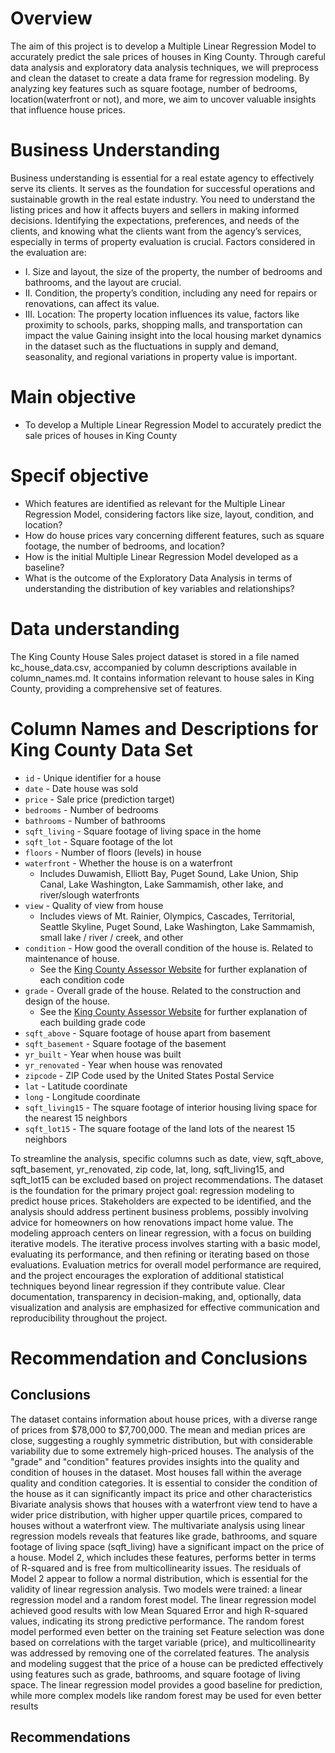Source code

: # Overview 
The aim of this project is to develop a Multiple Linear Regression Model to accurately predict the sale prices of houses in King County. Through careful data analysis and exploratory data analysis techniques, we will preprocess and clean the dataset to create a data frame for regression modeling. By analyzing key features such as square footage, number of bedrooms, location(waterfront or not), and more, we aim to uncover valuable insights that influence house prices.

# Business Understanding
Business understanding is essential for a real estate agency to effectively serve its clients. It serves as the foundation for successful operations and sustainable growth in the real estate industry. You need to understand the listing prices and how it affects buyers and sellers in making informed decisions. Identifying the expectations, preferences, and needs of the clients, and knowing what the clients want from the agency’s services, especially in terms of property evaluation is crucial.  Factors considered in the evaluation are:
* I.	Size and layout, the size of the property, the number of bedrooms and bathrooms, and the layout are crucial.
* II.	Condition, the property’s condition, including any need for repairs or renovations, can affect its value.
* III.	Location: The property location influences its value, factors like proximity to schools, parks, shopping malls, and transportation can impact the value
Gaining insight into the local housing market dynamics in the dataset such as the fluctuations in supply and demand, seasonality, and regional variations in property value is important.

# Main objective
* To develop a Multiple Linear Regression Model to accurately predict the sale prices of houses in King County
  
# Specif objective 
* Which features are identified as relevant for the Multiple Linear Regression Model, considering factors like size, layout, condition, and location?
* How do house prices vary concerning different features, such as square footage, the number of bedrooms, and location?
* How is the initial Multiple Linear Regression Model developed as a baseline?
* What is the outcome of the Exploratory Data Analysis in terms of understanding the distribution of key variables and relationships?
  

# Data understanding
The King County House Sales project dataset is stored in a file named kc_house_data.csv, accompanied by column descriptions available in column_names.md. It contains information relevant to house sales in King County, providing a comprehensive set of features. 
# Column Names and Descriptions for King County Data Set
* `id` - Unique identifier for a house
* `date` - Date house was sold
* `price` - Sale price (prediction target)
* `bedrooms` - Number of bedrooms
* `bathrooms` - Number of bathrooms
* `sqft_living` - Square footage of living space in the home
* `sqft_lot` - Square footage of the lot
* `floors` - Number of floors (levels) in house
* `waterfront` - Whether the house is on a waterfront
  * Includes Duwamish, Elliott Bay, Puget Sound, Lake Union, Ship Canal, Lake Washington, Lake Sammamish, other lake, and river/slough waterfronts
* `view` - Quality of view from house
  * Includes views of Mt. Rainier, Olympics, Cascades, Territorial, Seattle Skyline, Puget Sound, Lake Washington, Lake Sammamish, small lake / river / creek, and other
* `condition` - How good the overall condition of the house is. Related to maintenance of house.
  * See the [King County Assessor Website](https://info.kingcounty.gov/assessor/esales/Glossary.aspx?type=r) for further explanation of each condition code
* `grade` - Overall grade of the house. Related to the construction and design of the house.
  * See the [King County Assessor Website](https://info.kingcounty.gov/assessor/esales/Glossary.aspx?type=r) for further explanation of each building grade code
* `sqft_above` - Square footage of house apart from basement
* `sqft_basement` - Square footage of the basement
* `yr_built` - Year when house was built
* `yr_renovated` - Year when house was renovated
* `zipcode` - ZIP Code used by the United States Postal Service
* `lat` - Latitude coordinate
* `long` - Longitude coordinate
* `sqft_living15` - The square footage of interior housing living space for the nearest 15 neighbors
* `sqft_lot15` - The square footage of the land lots of the nearest 15 neighbors

To streamline the analysis, specific columns such as date, view, sqft_above, sqft_basement, yr_renovated, zip code, lat, long, sqft_living15, and sqft_lot15 can be excluded based on project recommendations. The dataset is the foundation for the primary project goal: regression modeling to predict house prices. Stakeholders are expected to be identified, and the analysis should address pertinent business problems, possibly involving advice for homeowners on how renovations impact home value. The modeling approach centers on linear regression, with a focus on building iterative models. The iterative process involves starting with a basic model, evaluating its performance, and then refining or iterating based on those evaluations. Evaluation metrics for overall model performance are required, and the project encourages the exploration of additional statistical techniques beyond linear regression if they contribute value. Clear documentation, transparency in decision-making, and, optionally, data visualization and analysis are emphasized for effective communication and reproducibility throughout the project.




# Recommendation and Conclusions

## Conclusions
The dataset contains information about house prices, with a diverse range of prices from $78,000 to $7,700,000. The mean and median prices are close, suggesting a roughly symmetric distribution, but with considerable variability due to some extremely high-priced houses.
The analysis of the "grade" and "condition" features provides insights into the quality and condition of houses in the dataset. Most houses fall within the average quality and condition categories. It is essential to consider the condition of the house as it can significantly impact its price and other characteristics
Bivariate analysis shows that houses with a waterfront view tend to have a wider price distribution, with higher upper quartile prices, compared to houses without a waterfront view.
The multivariate analysis using linear regression models reveals that features like grade, bathrooms, and square footage of living space (sqft_living) have a significant impact on the price of a house. Model 2, which includes these features, performs better in terms of R-squared and is free from multicollinearity issues.
The residuals of Model 2 appear to follow a normal distribution, which is essential for the validity of linear regression analysis.
Two models were trained: a linear regression model and a random forest model. The linear regression model achieved good results with low Mean Squared Error and high R-squared values, indicating its strong predictive performance. The random forest model performed even better on the training set
Feature selection was done based on correlations with the target variable (price), and multicollinearity was addressed by removing one of the correlated features. The analysis and modeling suggest that the price of a house can be predicted effectively using features such as grade, bathrooms, and square footage of living space. The linear regression model provides a good baseline for prediction, while more complex models like random forest may be used for even better results

## Recommendations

——————

• [Instructions to follow]: Collect each line of the entries that has the word "layout", copying it in full.

• [Task answer]:
* I.	Size and layout, the size of the property, the number of bedrooms and bathrooms, and the layout are crucial.
* Which features are identified as relevant for the Multiple Linear Regression Model, considering factors like size, layout, condition, and location?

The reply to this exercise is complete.